WHAT YOU ARE ASKED TO DO:
The line with "## 《淬火》第六集《同心奋进创一流》预告", the line with "## 中秋假期特色民俗活动精彩纷呈 民众沉浸式体验传统文化魅力", and all lines between them in the material below: return these exactly, and no others.
━━━ SUPPLIED RECORDS ━━━
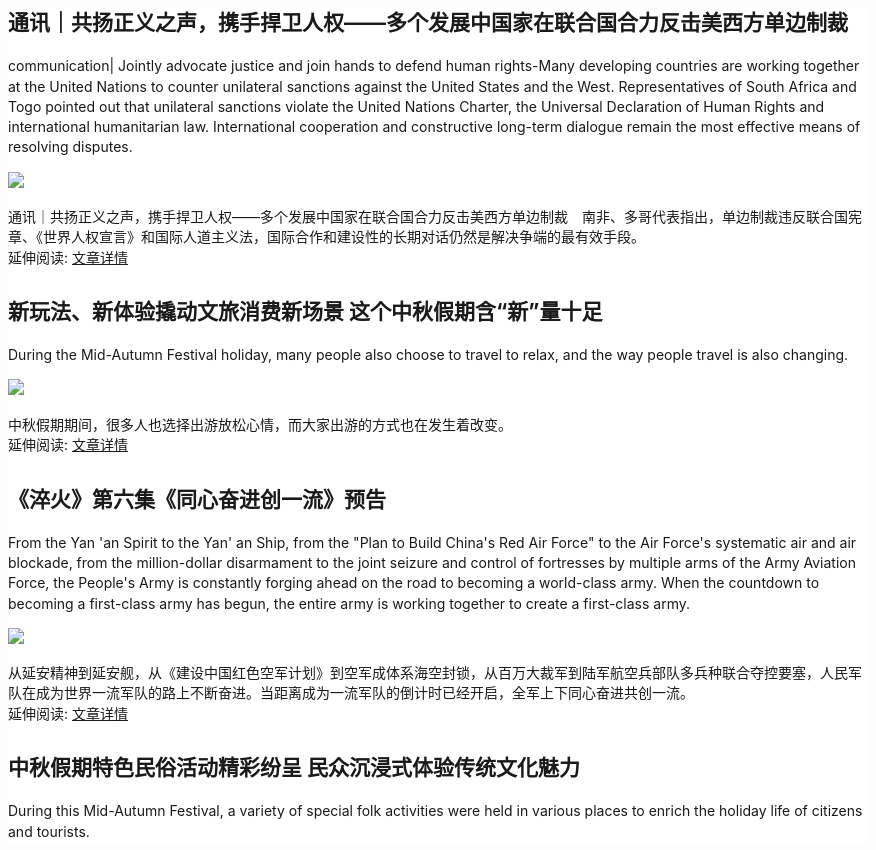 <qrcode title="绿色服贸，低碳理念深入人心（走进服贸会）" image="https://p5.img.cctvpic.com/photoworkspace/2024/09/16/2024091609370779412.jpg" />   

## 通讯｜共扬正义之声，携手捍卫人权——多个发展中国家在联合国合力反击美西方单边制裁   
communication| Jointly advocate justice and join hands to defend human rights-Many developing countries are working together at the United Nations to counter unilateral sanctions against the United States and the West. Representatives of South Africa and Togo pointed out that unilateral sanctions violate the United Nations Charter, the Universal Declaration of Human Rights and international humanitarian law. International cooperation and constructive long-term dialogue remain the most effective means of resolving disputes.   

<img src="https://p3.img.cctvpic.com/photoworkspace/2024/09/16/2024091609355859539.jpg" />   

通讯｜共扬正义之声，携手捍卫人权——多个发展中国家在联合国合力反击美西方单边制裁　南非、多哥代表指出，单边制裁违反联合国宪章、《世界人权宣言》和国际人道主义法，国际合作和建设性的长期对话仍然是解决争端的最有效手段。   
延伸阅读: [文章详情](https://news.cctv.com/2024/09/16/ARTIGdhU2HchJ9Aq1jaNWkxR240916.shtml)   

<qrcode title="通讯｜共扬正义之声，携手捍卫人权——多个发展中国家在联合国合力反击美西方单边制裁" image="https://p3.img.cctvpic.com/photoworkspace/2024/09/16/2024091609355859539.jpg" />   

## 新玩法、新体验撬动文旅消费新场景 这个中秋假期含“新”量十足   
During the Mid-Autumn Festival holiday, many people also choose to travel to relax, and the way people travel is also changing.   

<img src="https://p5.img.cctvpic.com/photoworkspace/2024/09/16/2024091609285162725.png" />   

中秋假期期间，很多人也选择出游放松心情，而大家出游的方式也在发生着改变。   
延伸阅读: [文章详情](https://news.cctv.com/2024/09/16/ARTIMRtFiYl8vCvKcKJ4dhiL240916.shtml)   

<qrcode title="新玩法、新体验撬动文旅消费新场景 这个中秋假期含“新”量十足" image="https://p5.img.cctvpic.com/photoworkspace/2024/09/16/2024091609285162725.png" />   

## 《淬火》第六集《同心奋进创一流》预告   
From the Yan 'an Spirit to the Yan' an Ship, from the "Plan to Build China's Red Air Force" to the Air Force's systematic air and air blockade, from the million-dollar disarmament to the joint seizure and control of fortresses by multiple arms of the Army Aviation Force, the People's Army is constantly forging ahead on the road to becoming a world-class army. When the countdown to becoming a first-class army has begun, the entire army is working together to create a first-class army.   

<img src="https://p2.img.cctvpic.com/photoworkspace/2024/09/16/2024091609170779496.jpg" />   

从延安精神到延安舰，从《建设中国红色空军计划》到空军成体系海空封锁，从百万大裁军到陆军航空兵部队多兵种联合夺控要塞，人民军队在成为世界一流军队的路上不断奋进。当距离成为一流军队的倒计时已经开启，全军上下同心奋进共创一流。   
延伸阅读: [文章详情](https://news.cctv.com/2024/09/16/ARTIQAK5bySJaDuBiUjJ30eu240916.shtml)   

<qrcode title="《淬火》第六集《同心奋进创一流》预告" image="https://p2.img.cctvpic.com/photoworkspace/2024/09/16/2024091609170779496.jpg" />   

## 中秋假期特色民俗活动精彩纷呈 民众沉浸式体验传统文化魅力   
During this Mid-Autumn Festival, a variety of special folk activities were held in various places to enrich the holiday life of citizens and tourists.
━━━
RESULT FOR THIS TASK:
## 《淬火》第六集《同心奋进创一流》预告   
From the Yan 'an Spirit to the Yan' an Ship, from the "Plan to Build China's Red Air Force" to the Air Force's systematic air and air blockade, from the million-dollar disarmament to the joint seizure and control of fortresses by multiple arms of the Army Aviation Force, the People's Army is constantly forging ahead on the road to becoming a world-class army. When the countdown to becoming a first-class army has begun, the entire army is working together to create a first-class army.   

<img src="https://p2.img.cctvpic.com/photoworkspace/2024/09/16/2024091609170779496.jpg" />   

从延安精神到延安舰，从《建设中国红色空军计划》到空军成体系海空封锁，从百万大裁军到陆军航空兵部队多兵种联合夺控要塞，人民军队在成为世界一流军队的路上不断奋进。当距离成为一流军队的倒计时已经开启，全军上下同心奋进共创一流。   
延伸阅读: [文章详情](https://news.cctv.com/2024/09/16/ARTIQAK5bySJaDuBiUjJ30eu240916.shtml)   

<qrcode title="《淬火》第六集《同心奋进创一流》预告" image="https://p2.img.cctvpic.com/photoworkspace/2024/09/16/2024091609170779496.jpg" />   

## 中秋假期特色民俗活动精彩纷呈 民众沉浸式体验传统文化魅力   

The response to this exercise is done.